El jinete desconocido

Páginas atrás, hablando de las aves de Hallenberga, les contaba a ustedes de un príncipe de Siria y Antioquía, infante de Armenia, cuyo nombre no viene en la Saga de Njals, y que sentado en un hall real en Noruega entre los vikingos adultos, dijo que descendía de Constantino, quien a su vez era pariente de Odín. Emile Male y otros investigaron que los jinetes que aparecen en los pórticos de las catedrales germánicas —el Jinete de Bamberg famoso, por ejemplo—, era Constantino el Emperador, triunfador en el Hoc signo vinces asomando por entre nubes bordeadas de púrpura. La verdad es que a Constantino lo hicieron participar de algunos mitos odínicos. Se decía de él lo que se dijo de Odín: que viviría lo que durase una vela que una mujer misteriosa y alada había dejado encendida al pie del lecho de su madre; entonces su padre, presurosamente, la apagó. En la historia de Odín se cuenta que un día un anciano llegó a la casa del rey, en Islandia, y pidió carne, cerveza y fuego; se lo concedieron todo, a condición de que contase una historia; el anciano contó la historia de la vela del nacimiento de Odín, y los campeones no se la creyeron. Entonces el anciano, cuyo rostro ocultaba el ancha ala de su sombrero, sacó de debajo de su capa un cabo de vela, la encendió en el fuego del rey y mostró aquella espléndida luz a los desconfiados oyentes.

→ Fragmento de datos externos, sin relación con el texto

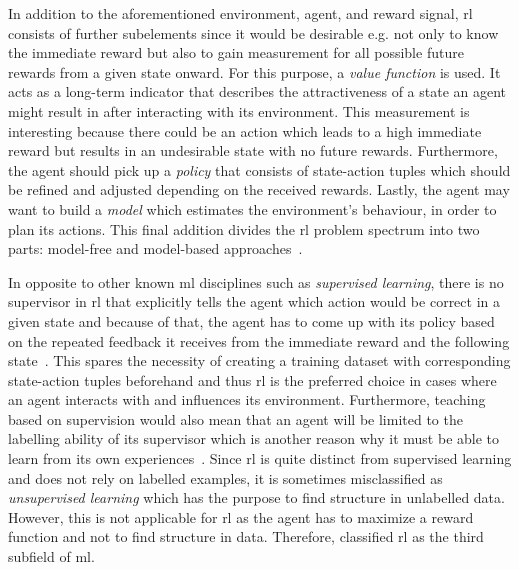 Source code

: \documentclass[draft,final]{vutinfth} %
\newcommand{\p}[1]{see p. #1}
\begin{document}
    In addition to the aforementioned environment, agent, and reward signal, \gls{rl} consists of further subelements since it would be desirable e.g. not only to know the immediate reward but also to gain measurement for all possible future rewards from a given state onward.
    For this purpose, a \textit{value function} is used.
    It acts as a long-term indicator that describes the attractiveness of a state an agent might result in after interacting with its environment.
    This measurement is interesting because there could be an action which leads to a high immediate reward but results in an undesirable state with no future rewards.
    Furthermore, the agent should pick up a \textit{policy} that consists of state-action tuples which should be refined and adjusted depending on the received rewards.
    Lastly, the agent may want to build a \textit{model} which estimates the environment's behaviour, in order to plan its actions.
    This final addition divides the \gls{rl} problem spectrum into two parts: model-free and model-based approaches~\citep[6f]{sutton_reinforcement_2018}.


    In opposite to other known \gls{ml} disciplines such as \textit{supervised learning}, there is no supervisor in \gls{rl} that explicitly tells the agent which action would be correct in a given state and because of that, the agent has to come up with its policy based on the repeated feedback it receives from the immediate reward and the following state~\citep{kaelbling_reinforcement_1996}.
    This spares the necessity of creating a training dataset with corresponding state-action tuples beforehand and thus \gls{rl} is the preferred choice in cases where an agent interacts with and influences its environment.
    Furthermore, teaching based on supervision would also mean that an agent will be limited to the labelling ability of its supervisor which is another reason why it must be able to learn from its own experiences~.
    Since \gls{rl} is quite distinct from supervised learning and does not rely on labelled examples, it is sometimes misclassified as \textit{unsupervised learning} which has the purpose to find structure in unlabelled data.
    However, this is not applicable for \gls{rl} as the agent has to maximize a reward function and not to find structure in data.
    Therefore, \citet[\p{2}]{sutton_reinforcement_2018} classified \gls{rl} as the third subfield of \gls{ml}.
\end{document}
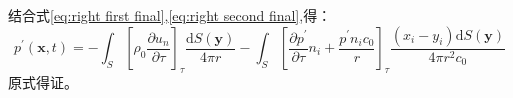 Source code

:结合式\eqref{eq:right first final},\eqref{eq:right second final},得：
\begin{equation}
    p^{\prime}(\mathbf{x}, t)=-\int_{S}\left[\rho_{0} \frac{\partial u_{n}}{\partial \tau}\right]_{\tau} \frac{\mathrm{d} S(\mathbf{y})}{4 \pi r}-\int_{S}\left[\frac{\partial p^{\prime}}{\partial \tau} n_{i}+\frac{p^{\prime} n_{i} c_{0}}{r}\right]_{\tau} \frac{\left(x_{i}-y_{i}\right) \mathrm{d} S(\mathbf{y})}{4 \pi r^{2} c_{0}}
\end{equation}
原式得证。





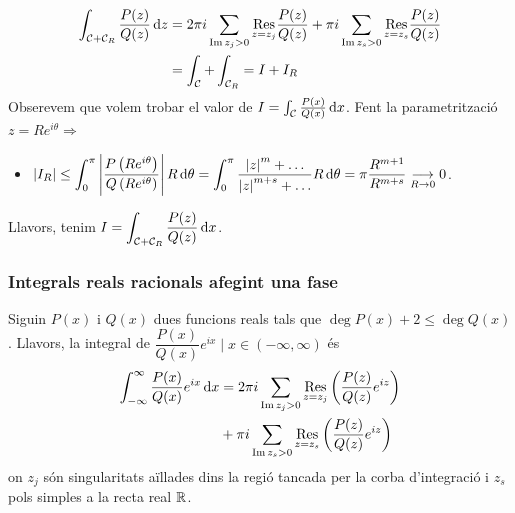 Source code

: \begin{sproof}
    \begin{align*}
    \begin{aligned}
        \int_{\mathcal{C} + \mathcal{C}_{R}} \frac{P(z)}{Q(z)} \mathop{}\!\mathrm{d} z &= 2\pi i \sum_{\operatorname{Im}z_{j} > 0} \underset{z=z_{j}}{\operatorname{Res}} \frac{P(z)}{Q(z)} + \pi i \sum_{\operatorname{Im}z_{s} > 0} \underset{z=z_{s}}{\operatorname{Res}} \frac{P(z)}{Q(z)} \\
        &= \int_{\mathcal{C}} + \int_{\mathcal{C}_{R}} = I + I_{R}
    \end{aligned}
    \end{align*}
    Obserevem que volem trobar el valor de $I =\int_{\mathcal{C}} \frac{P(x)}{Q(x)} \mathop{}\!\mathrm{d} x$. Fent la parametrització $z = R e^{i\theta} \Rightarrow$
    \begin{itemize}
        \item $\displaystyle \left| I_{R} \right| \leq \int_{0}^{\pi} \left| \frac{P\left( Re^{i\theta} \right)}{Q\left( Re^{i\theta} \right)} \right| R \mathop{}\!\mathrm{d} \theta = \int_{0}^{\pi} \frac{\left| z \right|^{m} + \dots }{\left| z \right|^{m+s} + \dots} R \mathop{}\!\mathrm{d} \theta = \pi \frac{R^{m+1}}{R^{m+s}} \underset{R \to 0}{\longrightarrow} 0$.
    \end{itemize}
    Llavors, tenim $\displaystyle I = \int_{\mathcal{C} + \mathcal{C}_{R}} \frac{P(z)}{Q(z)} \mathop{}\!\mathrm{d} x$.
\end{sproof}

\subsubsection*{Integrals reals racionals afegint una fase}
Siguin $P(x)$ i $Q(x)$ dues funcions reals tals que $\deg{P(x)} + 2 \leq \deg{Q(x)}$. Llavors, la integral de $\dfrac{P(x)}{Q(x)} e^{ix} \mid x \in (-\infty, \infty)$ és
\begin{align}
\begin{aligned}
    \int_{-\infty}^{\infty} \frac{P(x)}{Q(x)} e^{ix} \mathop{}\!\mathrm{d} x &= 2\pi i \sum_{\operatorname{Im}z_{j} > 0} \underset{z=z_{j}}{\operatorname{Res}} \left( \frac{P(z)}{Q(z)} e^{iz} \right) \\
    &+ \pi i \sum_{\operatorname{Im}z_{s} > 0} \underset{z=z_{s}}{\operatorname{Res}} \left( \frac{P(z)}{Q(z)} e^{iz} \right)
\end{aligned}
\end{align}
on $z_{j}$ són singularitats aïllades dins la regió tancada per la corba d'integració i $z_{s}$ pols simples a la recta real $\mathbb{R}$.

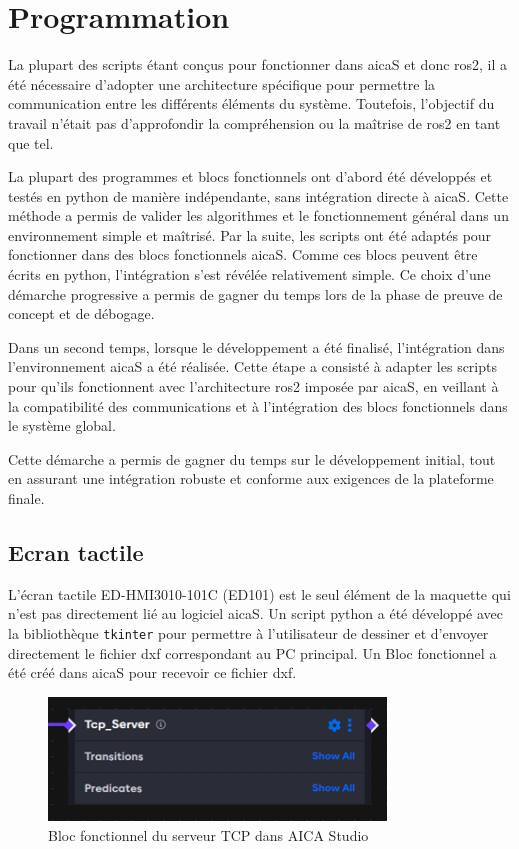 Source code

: \chapter{Programmation}
\label{chap:programmation}

La plupart des scripts étant conçus pour fonctionner dans \gls{aicaS} et donc \gls{ros2}, il a été nécessaire d'adopter une architecture spécifique pour permettre la communication entre les différents éléments du système. Toutefois, l'objectif du travail n'était pas d'approfondir la compréhension ou la maîtrise de \gls{ros2} en tant que tel.

La plupart des programmes et blocs fonctionnels ont d'abord été développés et testés en \gls{python} de manière indépendante, sans intégration directe à \gls{aicaS}. Cette méthode a permis de valider les algorithmes et le fonctionnement général dans un environnement simple et maîtrisé. Par la suite, les scripts ont été adaptés pour fonctionner dans des blocs fonctionnels \gls{aicaS}. Comme ces blocs peuvent être écrits en \gls{python}, l'intégration s'est révélée relativement simple. Ce choix d'une démarche progressive a permis de gagner du temps lors de la phase de preuve de concept et de débogage.

Dans un second temps, lorsque le développement a été finalisé, l'intégration dans l'environnement \gls{aicaS} a été réalisée. Cette étape a consisté à adapter les scripts pour qu'ils fonctionnent avec l'architecture \gls{ros2} imposée par \gls{aicaS}, en veillant à la compatibilité des communications et à l'intégration des blocs fonctionnels dans le système global.

Cette démarche a permis de gagner du temps sur le développement initial, tout en assurant une intégration robuste et conforme aux exigences de la plateforme finale.

\clearpage
\section{Ecran tactile}
L'écran tactile \gls{ED-HMI3010-101C} (ED101) est le seul élément de la maquette qui n'est pas directement lié au logiciel \gls{aicaS}. Un script \gls{python} a été développé avec la bibliothèque \texttt{tkinter} pour permettre à l'utilisateur de dessiner et d'envoyer directement le fichier \gls{dxf} correspondant au PC principal. Un Bloc fonctionnel a été créé dans \gls{aicaS} pour recevoir ce fichier \gls{dxf}.

\begin{figure}[H]
    \centering
    \includegraphics[width=0.8\textwidth]{assets/figures/AICA_Tcp_Server.png}
    \caption{Bloc fonctionnel du serveur TCP dans AICA Studio}
    \label{fig:touchscreen_interface}
\end{figure}

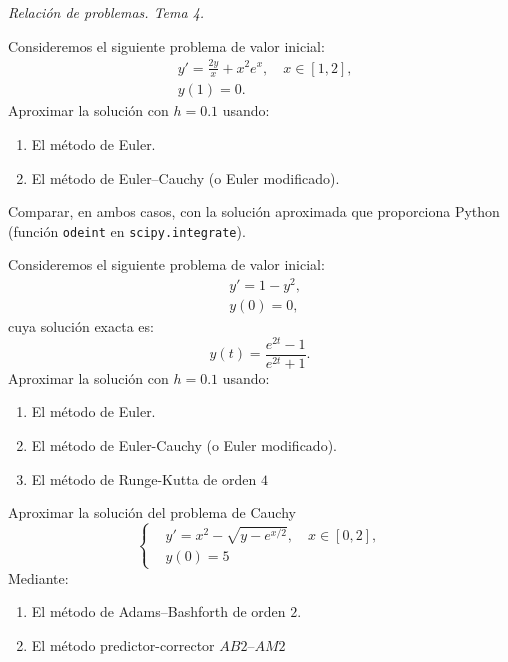 \documentclass[11pt]{article}
\begin{document}
\begin{flushright}
  \LARGE\it Relación de problemas. Tema \huge 4.\\
  \bigskip
\end{flushright}

\begin{problemas}

  \begin{problema}
    Consideremos el siguiente problema de valor inicial:
    \begin{align*}
      &y'=\frac{2y}{x} + x^2e^x, \quad x\in[1,2],\\
      &y(1)=0.
    \end{align*}
    Aproximar la solución con $h=0.1$ usando:
    \begin{enumerate}
    \item El método de Euler.
    \item El método de Euler--Cauchy (o Euler modificado).
    \end{enumerate}
    Comparar, en ambos casos, con la solución aproximada que
    proporciona Python (función \texttt{odeint} en
    \texttt{scipy.integrate}).
  \end{problema}
  
  \begin{problema}%
    Consideremos el siguiente problema de valor inicial:
    \begin{align*}
      &y'=1-y^2,\\
      &y(0)=0,
    \end{align*}
    cuya solución exacta es:
    $$ y(t) = \frac{e^{2t}-1}{e^{2t}+1}.$$
    Aproximar la solución con $h=0.1$ usando:
    \begin{enumerate}
    \item El método de Euler.
    \item El método de Euler-Cauchy (o Euler
      modificado).
    \item El método de Runge-Kutta de orden $4$
    \end{enumerate}
  \end{problema}

  \begin{problema}
    Aproximar la solución del problema de Cauchy
    \begin{equation*}
      \left\{
      \begin{aligned}
        &y'=x^2 - \sqrt{y-e^{x/2}}, \quad x\in[0,2], \\
        &y(0)=5
      \end{aligned}
      \right.
    \end{equation*}
    Mediante:
    \begin{enumerate}
    \item El método de Adams--Bashforth de orden $2$.
    \item El método predictor-corrector $AB2$--$AM2$
    \end{enumerate}
  \end{problema}
  

\end{problemas}
\end{document}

¡Tan bella era la luz que nacía de aquella vela amarillenta que, absortos contemplándola, los hombres del norte no se dieron cuenta de que el anciano había abandonado la casa real! La vela se agotó y murió.

—¡Salid en busca de ese anciano! —ordenó el rey. Salieron apresuradamente los guerreros, y a cien varas noruegas de la casa real encontraron muerto al desconocido. Su rostro brillaba sobre la nieve y la derretía alrededor. Su barba se había vuelto de oro y su muslo derecho de asta de buey. Borges traduce «de marfil», quizás por recuerdo del mito tantálico y del famoso Paladión de Troya. Verdaderamente el muerto era Odín. Pues de Constantino se asegura que nunca se separaba de la vela que le había sido dada en don en el instante de su nacimiento. Pero un día, en su palacio de Spalato, en el Adriático —Spalato, es decir, el Palacio—, la dejó olvidada, y un esclavo la cogió para alumbrarse en las cuadras en las que descansaba el caballo «Fax» —nombre que también es otra historia; «Fax» es uno de los nombres secretos de Roma y de otras ciudades imperiales, por ejemplo, Aquisgrán y Toledo—. Y cuando la vela se agotó, Constantino falleció.

En una abadía cercana a Salzburgo, había a la puerta de la iglesia, frente a frente de San Jorge matador del dragón, un Constantino. Cuando vinieron los turcos, y violentas descubiertas de jinetes llegaron hasta la pared que cerraba la huerta abacial —guindos para el kirch, manzanos para la sidra, esparragueras dálmatas—, lanzando flechas que golpeaban las campanas y alarmaban a los pobres monjes, el San Jorge de piedra descendió de la portada gótica e invitó a Constantino a seguirle y darle batalla al infiel. Pero Constantino no se movió. San Jorge salió sereno y sonriente, como cuando se dirigía hacia la garra sexadáctila del draco capadocio. Y nunca más se volvió a saber de él. Cuando los turcos entraron en la abadía, degollaron a Constantino, aquel jinete de mármol que los miraba despectivo. Estaba hueco y relleno de estiércol, y su caballo se transformó en ceniza. Franz Werfel escribió un poema sobre esto. Pero Werfel, Fra Vernero —de quien escribió Otero Pedrayo tan bella biografía— no sabía que el jinete desconocido era el Emperador Constantino romano.